§ Material to process:
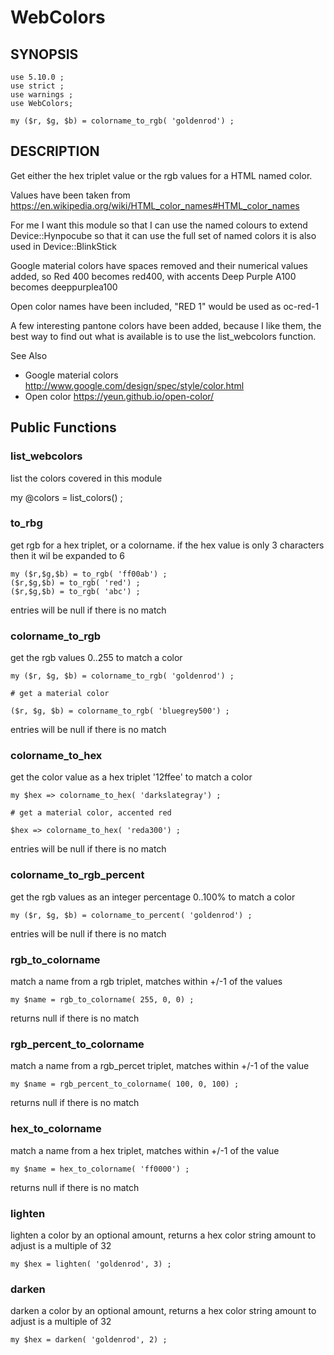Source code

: # WebColors

## SYNOPSIS

    use 5.10.0 ;
    use strict ;
    use warnings ;
    use WebColors;

    my ($r, $g, $b) = colorname_to_rgb( 'goldenrod') ;

## DESCRIPTION

Get either the hex triplet value or the rgb values for a HTML named color.

Values have been taken from https://en.wikipedia.org/wiki/HTML_color_names#HTML_color_names

For me I want this module so that I can use the named colours to extend Device::Hynpocube so that it can use the full set of named colors it is also used in Device::BlinkStick

Google material colors have spaces removed and their numerical values added, so Red 400 becomes red400, with accents Deep Purple A100 becomes deeppurplea100

Open color names have been included, "RED 1" would be used as oc-red-1

A few interesting pantone colors have been added, because I like them, the best way to find out what is available is to use the list_webcolors function.

See Also

* Google material colors <http://www.google.com/design/spec/style/color.html>
* Open color <https://yeun.github.io/open-color/>

## Public Functions

### list_webcolors

list the colors covered in this module

my @colors = list_colors() ;

###  to_rbg

get rgb for a hex triplet, or a colorname. if the hex value is only 3 characters then it wil be expanded to 6

    my ($r,$g,$b) = to_rgb( 'ff00ab') ;
    ($r,$g,$b) = to_rgb( 'red') ;
    ($r,$g,$b) = to_rgb( 'abc') ;

entries will be null if there is no match

###  colorname_to_rgb

get the rgb values 0..255 to match a color

    my ($r, $g, $b) = colorname_to_rgb( 'goldenrod') ;

    # get a material color

    ($r, $g, $b) = colorname_to_rgb( 'bluegrey500') ;

entries will be null if there is no match

###  colorname_to_hex

get the color value as a hex triplet '12ffee' to match a color

    my $hex => colorname_to_hex( 'darkslategray') ;

    # get a material color, accented red

    $hex => colorname_to_hex( 'reda300') ;

entries will be null if there is no match

###  colorname_to_rgb_percent

get the rgb values as an integer percentage 0..100% to match a color

    my ($r, $g, $b) = colorname_to_percent( 'goldenrod') ;

entries will be null if there is no match

###  rgb_to_colorname

match a name from a rgb triplet, matches within +/-1 of the values

    my $name = rgb_to_colorname( 255, 0, 0) ;

returns null if there is no match

###  rgb_percent_to_colorname

match a name from a rgb_percet triplet, matches within +/-1 of the value

    my $name = rgb_percent_to_colorname( 100, 0, 100) ;

returns null if there is no match

###  hex_to_colorname

match a name from a hex triplet, matches within +/-1 of the value

    my $name = hex_to_colorname( 'ff0000') ;

returns null if there is no match


### lighten

lighten a color by an optional amount, returns a hex color string
amount to adjust is a multiple of 32

    my $hex = lighten( 'goldenrod', 3) ;

### darken

darken a color by an optional amount, returns a hex color string
amount to adjust is a multiple of 32


    my $hex = darken( 'goldenrod', 2) ;
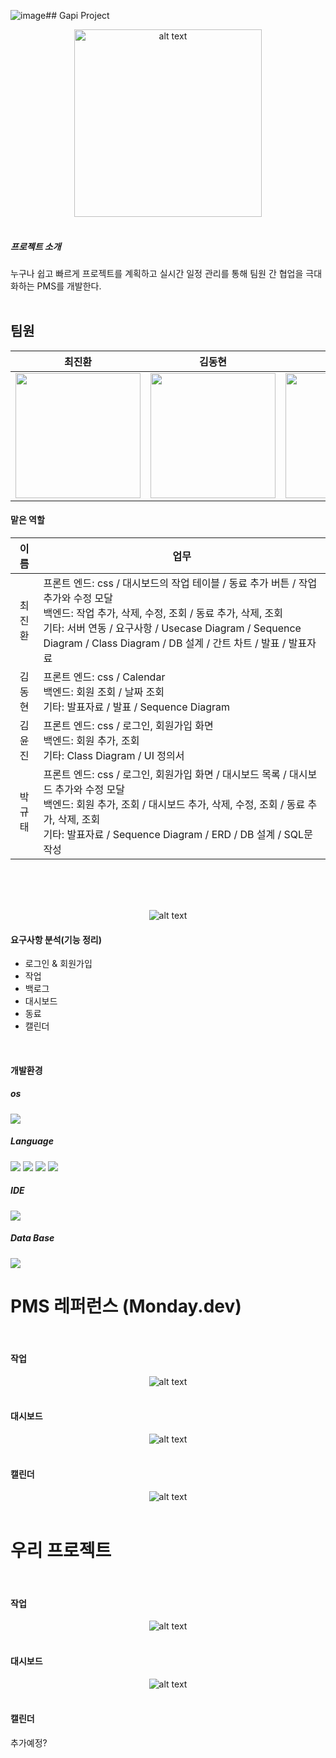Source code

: ![image](https://github.com/user-attachments/assets/d63051c2-9f97-4ed5-8bb2-4449449d4b51)## Gapi Project
<div style="text-align: center;">
    <img src="/docs/구현 사진/메인화면.png" height="300px" alt="alt text" />
</div>
<br> 

##### 프로젝트 소개
누구나 쉽고 빠르게 프로젝트를 계획하고 실시간 일정 관리를 통해 팀원 간 협업을 극대화하는 PMS를 개발한다.
<br>
<br>

## 팀원 
|최진환|김동현|김윤진|박규태|
|:---:|:---:|:---:|:---:|
|<img src="https://avatars.githubusercontent.com/u/190100768?v=4" height="200px"/>|<img src="https://avatars.githubusercontent.com/u/193192616?v=4" height="200px"/>|<img src="https://avatars.githubusercontent.com/u/193191038?v=4" height="200px"/>|<img src="https://avatars.githubusercontent.com/u/133009070?v=4" height="200px"/>|

#### 맡은 역할
|이름|업무|
|:---:|---|
|최진환|프론트 엔드: css / 대시보드의 작업 테이블 / 동료 추가 버튼 / 작업 추가와 수정 모달 <br>백엔드: 작업 추가, 삭제, 수정, 조회 / 동료 추가, 삭제, 조회 <br>기타: 서버 연동 / 요구사항 / Usecase Diagram / Sequence Diagram / Class Diagram / DB 설계 / 간트 차트 / 발표 / 발표자료 |
|김동현|프론트 엔드: css / Calendar <br>백엔드: 회원 조회 / 날짜 조회 <br>기타: 발표자료 / 발표 / Sequence Diagram |
|김윤진|프론트 엔드: css / 로그인, 회원가입 화면 <br>백엔드: 회원 추가, 조회 <br>기타: Class Diagram / UI 정의서 |
|박규태|프론트 엔드: css / 로그인, 회원가입 화면 / 대시보드 목록 / 대시보드 추가와 수정 모달 <br>백엔드: 회원 추가, 조회 / 대시보드 추가, 삭제, 수정, 조회 / 동료 추가, 삭제, 조회 <br>기타: 발표자료 / Sequence Diagram / ERD / DB 설계 / SQL문 작성 |



<br><br><br>
<div style="text-align: center;">
    <img src="/docs/소프트웨어 설계/요구사항.png" alt="alt text" />
</div>

#### 요구사항 분석(기능 정리)

- 로그인 & 회원가입
- 작업
- 백로그
- 대시보드
- 동료
- 캘린더

<br>

#### 개발환경
##### os
<img src="https://img.shields.io/badge/Windows-0078D6?style=for-the-badge&logo=windows&logoColor=white"/>

##### Language
<img src="https://img.shields.io/badge/Java-ED8B00?style=for-the-badge&logo=openjdk&logoColor=white"/> <img src="https://img.shields.io/badge/HTML5-E34F26?style=for-the-badge&logo=html5&logoColor=white"/> <img src="https://img.shields.io/badge/CSS-239120?&style=for-the-badge&logo=css3&logoColor=white"/>  <img src="https://img.shields.io/badge/JavaScript-F7DF1E?style=for-the-badge&logo=JavaScript&logoColor=white"/> 

##### IDE
<img src="https://img.shields.io/badge/Eclipse-2C2255?style=for-the-badge&logo=eclipse&logoColor=white"/>

##### Data Base
<img src="https://img.shields.io/badge/Oracle-F80000?style=for-the-badge&logo=Oracle&logoColor=white"/>



<br>

# PMS 레퍼런스 (Monday.dev)

<br>

#### 작업
<div style="text-align: center;">
    <img src="/PMS 레퍼런스 사진 모음/PMS 레퍼런스 항목 수정.png" alt="alt text" />
</div> 

<br>

#### 대시보드
<div style="text-align: center;">
    <img src="/PMS 레퍼런스 사진 모음/PMS 레퍼런스 대시보드 변경.png" alt="alt text" />
</div>

<br>

#### 캘린더
<div style="text-align: center;">
    <img src="/PMS 레퍼런스 사진 모음/PMS 레퍼런스 캘린더.png" alt="alt text" />
</div>

<br>

# 우리 프로젝트

<br>

#### 작업
<div style="text-align: center;">
    <img src="/PMS 레퍼런스 사진 모음/작업창.png" alt="alt text" />
</div> 

<br>

#### 대시보드
<div style="text-align: center;">
    <img src="/PMS 레퍼런스 사진 모음/대시보드.png" alt="alt text" />
</div> 

<br>

#### 캘린더

추가예정?

<br>
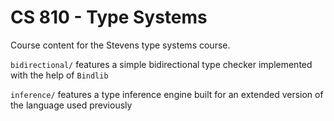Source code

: # CS 810 - Type Systems

Course content for the Stevens type systems course.

`bidirectional/` features a simple bidirectional type checker implemented with
the help of `Bindlib`

`inference/` features a type inference engine built for an extended version of
the language used previously

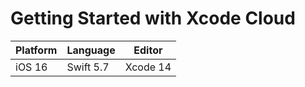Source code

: # Getting Started with Xcode Cloud

| Platform | Language | Editor |
| --- | --- | --- |
| iOS 16 | Swift 5.7 | Xcode 14 |
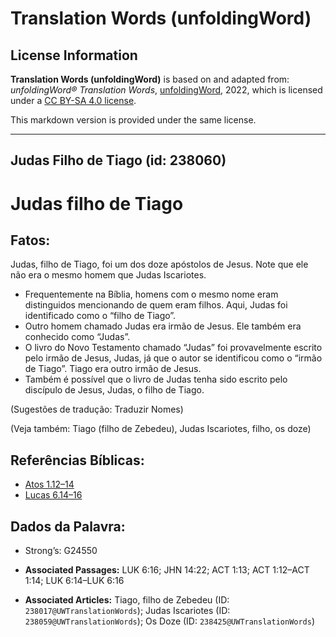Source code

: # Translation Words (unfoldingWord)

## License Information

**Translation Words (unfoldingWord)** is based on and adapted from: _unfoldingWord® Translation Words_, [unfoldingWord](https://unfoldingword.org/utw), 2022, which is licensed under a [CC BY-SA 4.0 license](https://creativecommons.org/licenses/by-sa/4.0/legalcode.en).

This markdown version is provided under the same license.



--------------------------------

## Judas Filho de Tiago (id: 238060)

Judas filho de Tiago
====================

Fatos:
------

Judas, filho de Tiago, foi um dos doze apóstolos de Jesus. Note que ele não era o mesmo homem que Judas Iscariotes.

* Frequentemente na Bíblia, homens com o mesmo nome eram distinguidos mencionando de quem eram filhos. Aqui, Judas foi identificado como o “filho de Tiago”.
* Outro homem chamado Judas era irmão de Jesus. Ele também era conhecido como “Judas”.
* O livro do Novo Testamento chamado “Judas” foi provavelmente escrito pelo irmão de Jesus, Judas, já que o autor se identificou como o “irmão de Tiago”. Tiago era outro irmão de Jesus.
* Também é possível que o livro de Judas tenha sido escrito pelo discípulo de Jesus, Judas, o filho de Tiago.

(Sugestões de tradução: Traduzir Nomes)

(Veja também: Tiago (filho de Zebedeu), Judas Iscariotes, filho, os doze)

Referências Bíblicas:
---------------------

* [Atos 1\.12–14](https://ref.ly/Acts1:12-Acts1:14)
* [Lucas 6\.14–16](https://ref.ly/Luke6:14-Luke6:16)

Dados da Palavra:
-----------------

* Strong’s: G24550

* **Associated Passages:** LUK 6:16; JHN 14:22; ACT 1:13; ACT 1:12–ACT 1:14; LUK 6:14–LUK 6:16
* **Associated Articles:** Tiago, filho de Zebedeu (ID: `238017@UWTranslationWords`); Judas Iscariotes (ID: `238059@UWTranslationWords`); Os Doze (ID: `238425@UWTranslationWords`)

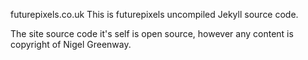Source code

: futurepixels.co.uk
This is futurepixels uncompiled Jekyll source code.

The site source code it's self is open source, however any content is copyright of Nigel Greenway.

§ Directions for this task: Look in the material above for the line with "## Public Functions" and the line with "match a name from a rgb triplet, matches", and transcribe exactly those lines and all lines between them, nothing more.

§ Task solution:
## Public Functions

### list_webcolors

list the colors covered in this module

my @colors = list_colors() ;

###  to_rbg

get rgb for a hex triplet, or a colorname. if the hex value is only 3 characters then it wil be expanded to 6

    my ($r,$g,$b) = to_rgb( 'ff00ab') ;
    ($r,$g,$b) = to_rgb( 'red') ;
    ($r,$g,$b) = to_rgb( 'abc') ;

entries will be null if there is no match

###  colorname_to_rgb

get the rgb values 0..255 to match a color

    my ($r, $g, $b) = colorname_to_rgb( 'goldenrod') ;

    # get a material color

    ($r, $g, $b) = colorname_to_rgb( 'bluegrey500') ;

entries will be null if there is no match

###  colorname_to_hex

get the color value as a hex triplet '12ffee' to match a color

    my $hex => colorname_to_hex( 'darkslategray') ;

    # get a material color, accented red

    $hex => colorname_to_hex( 'reda300') ;

entries will be null if there is no match

###  colorname_to_rgb_percent

get the rgb values as an integer percentage 0..100% to match a color

    my ($r, $g, $b) = colorname_to_percent( 'goldenrod') ;

entries will be null if there is no match

###  rgb_to_colorname

match a name from a rgb triplet, matches within +/-1 of the values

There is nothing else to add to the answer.